Flight cost sharing: the CAA spells out what’s legal, what’s not
The CAA has issued guidance on the circumstances in which the direct costs of a private flight may be shared.
The flight must be cost-shared by private individuals. The direct costs of the flight must be shared between all of the occupants of the aircraft, including the pilot, up to a maximum of six persons. The cost-sharing arrangements apply to any non-complex, powered EASA aircraft including those registered outside of the EASA area but flown by an operator established or residing in the EC. Cost sharing is also permitted in NON-EASA (Annex II of the Basic Regulation) aircraft registered in the UK. ‘Direct costs means the costs directly incurred in relation to a flight (e.g. fuel, airfield charges, rental fee for an aircraft)’, explains the CAA. ‘Annual costs that cannot be included in the cost sharing are the costs of keeping, maintaining, insuring and operating the aircraft over a period of one calendar year. There can be no element of profit. In the case of a jointly owned aircraft, the hourly rate, normally payable by a joint owner for the use of their aircraft, is considered to be a “direct cost”.
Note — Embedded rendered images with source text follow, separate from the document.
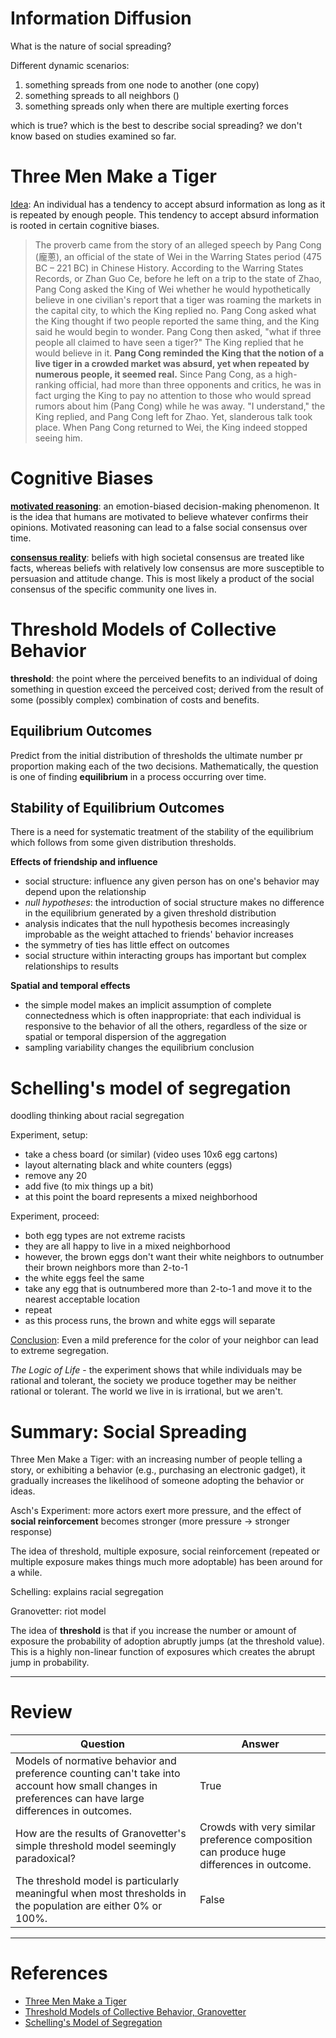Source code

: # Information Diffusion
What is the nature of social spreading?

Different dynamic scenarios:
1. something spreads from one node to another (one copy)
2. something spreads to all neighbors ()
3. something spreads only when there are multiple exerting forces

which is true? which is the best to describe social spreading?
we don't know based on studies examined so far.

# Three Men Make a Tiger
<u>Idea</u>: An individual has a tendency to accept absurd information as long as it is repeated by enough people. This tendency to accept absurd information is rooted in certain cognitive biases.

> The proverb came from the story of an alleged speech by Pang Cong (龐蔥), an official of the state of Wei in the Warring States period (475 BC – 221 BC) in Chinese History. According to the Warring States Records, or Zhan Guo Ce, before he left on a trip to the state of Zhao, Pang Cong asked the King of Wei whether he would hypothetically believe in one civilian's report that a tiger was roaming the markets in the capital city, to which the King replied no. Pang Cong asked what the King thought if two people reported the same thing, and the King said he would begin to wonder. Pang Cong then asked, "what if three people all claimed to have seen a tiger?" The King replied that he would believe in it. **Pang Cong reminded the King that the notion of a live tiger in a crowded market was absurd, yet when repeated by numerous people, it seemed real.** Since Pang Cong, as a high-ranking official, had more than three opponents and critics, he was in fact urging the King to pay no attention to those who would spread rumors about him (Pang Cong) while he was away. "I understand," the King replied, and Pang Cong left for Zhao. Yet, slanderous talk took place. When Pang Cong returned to Wei, the King indeed stopped seeing him.


# Cognitive Biases
**[motivated reasoning](https://en.wikipedia.org/wiki/Motivated_reasoning)**: an emotion-biased decision-making phenomenon. It is the idea that humans are motivated to believe whatever confirms their opinions. Motivated reasoning can lead to a false social consensus over time.

**[consensus reality](https://en.wikipedia.org/wiki/Consensus_reality)**: beliefs with high societal consensus are treated like facts, whereas beliefs with relatively low consensus are more susceptible to persuasion and attitude change. This is most likely a product of the social consensus of the specific community one lives in.

# Threshold Models of Collective Behavior
**threshold**: the point where the perceived benefits to an individual of doing something in question exceed the perceived cost; derived from the result of some (possibly complex) combination of costs and benefits.

## Equilibrium Outcomes
Predict from the initial distribution of thresholds the ultimate number pr proportion making each of the two decisions. Mathematically, the question is one of finding **equilibrium** in a process occurring over time.

## Stability of Equilibrium Outcomes
There is a need for systematic treatment of the stability of the equilibrium which follows from some given distribution thresholds.

**Effects of friendship and influence**
- social structure: influence any given person has on one's behavior may depend upon the relationship
- *null hypotheses*: the introduction of social structure makes no difference in the equilibrium generated by a given threshold distribution
- analysis indicates that the null hypothesis becomes increasingly improbable as the weight attached to friends' behavior increases
- the symmetry of ties has little effect on outcomes
- social structure within interacting groups has important but complex relationships to results

**Spatial and temporal effects**
- the simple model makes an implicit assumption of complete connectedness which is often inappropriate: that each individual is responsive to the behavior of all the others, regardless of the size or spatial or temporal dispersion of the aggregation
- sampling variability changes the equilibrium conclusion

# Schelling's model of segregation
doodling thinking about racial segregation

Experiment, setup:
- take a chess board (or similar) (video uses 10x6 egg cartons)
- layout alternating black and white counters (eggs)
- remove any 20
- add five (to mix things up a bit)
- at this point the board represents a mixed neighborhood

Experiment, proceed:
- both egg types are not extreme racists
- they are all happy to live in a mixed neighborhood
- however, the brown eggs don't want their white neighbors to outnumber their brown neighbors more than 2-to-1
- the white eggs feel the same
- take any egg that is outnumbered more than 2-to-1 and move it to the nearest acceptable location
- repeat
- as this process runs, the brown and white eggs will separate

<u>Conclusion</u>: Even a mild preference for the color of your neighbor can lead to extreme segregation.

*The Logic of Life* - the experiment shows that while individuals may be rational and tolerant, the society we produce together may be neither rational or tolerant. The world we live in is irrational, but we aren't.

# Summary: Social Spreading
Three Men Make a Tiger: with an increasing number of people telling a story, or exhibiting a behavior (e.g., purchasing an electronic gadget), it gradually increases the likelihood of someone adopting the behavior or ideas.

Asch's Experiment: more actors exert more pressure, and the effect of **social reinforcement** becomes stronger (more pressure -> stronger response)

The idea of threshold, multiple exposure, social reinforcement (repeated or multiple exposure makes things much more adoptable) has been around for a while.

Schelling: explains racial segregation

Granovetter: riot model

The idea of **threshold** is that if you increase the number or amount of exposure the probability of adoption abruptly jumps (at the threshold value). This is a highly non-linear function of exposures which creates the abrupt jump in probability.

-----
# Review

| Question | Answer |
| --- | --- |
| Models of normative behavior and preference counting can't take into account how small changes in preferences can have large differences in outcomes.   | True  |
| How are the results of Granovetter's simple threshold model seemingly paradoxical?   | Crowds with very similar preference composition can produce huge differences in outcome.  |
| The threshold model is particularly meaningful when most thresholds in the population are either 0% or 100%.   | False  |


-----
# References
- [Three Men Make a Tiger](https://en.wikipedia.org/wiki/Three_men_make_a_tiger)
- [Threshold Models of Collective Behavior, Granovetter](https://www.jstor.org/stable/2778111)
- [Schelling's Model of Segregation](http://nifty.stanford.edu/2014/mccown-schelling-model-segregation/)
‘Cost shared flights can be advertised, including the use of online “flight sharing” platforms… [but] it is recommended that any advertising or promotion of cost sharing flights makes it clear that they are private arrangements and not conducted in accordance with commercial air transport or, where appropriate, public transport rules. Passengers should be made aware that the pilot may amend or cancel the flight for any reason, including at short notice. The proportion of the costs that must be shared by the pilot is not specified in the regulations, however the pilot must make a contribution to the direct costs of the flight that he is conducting.’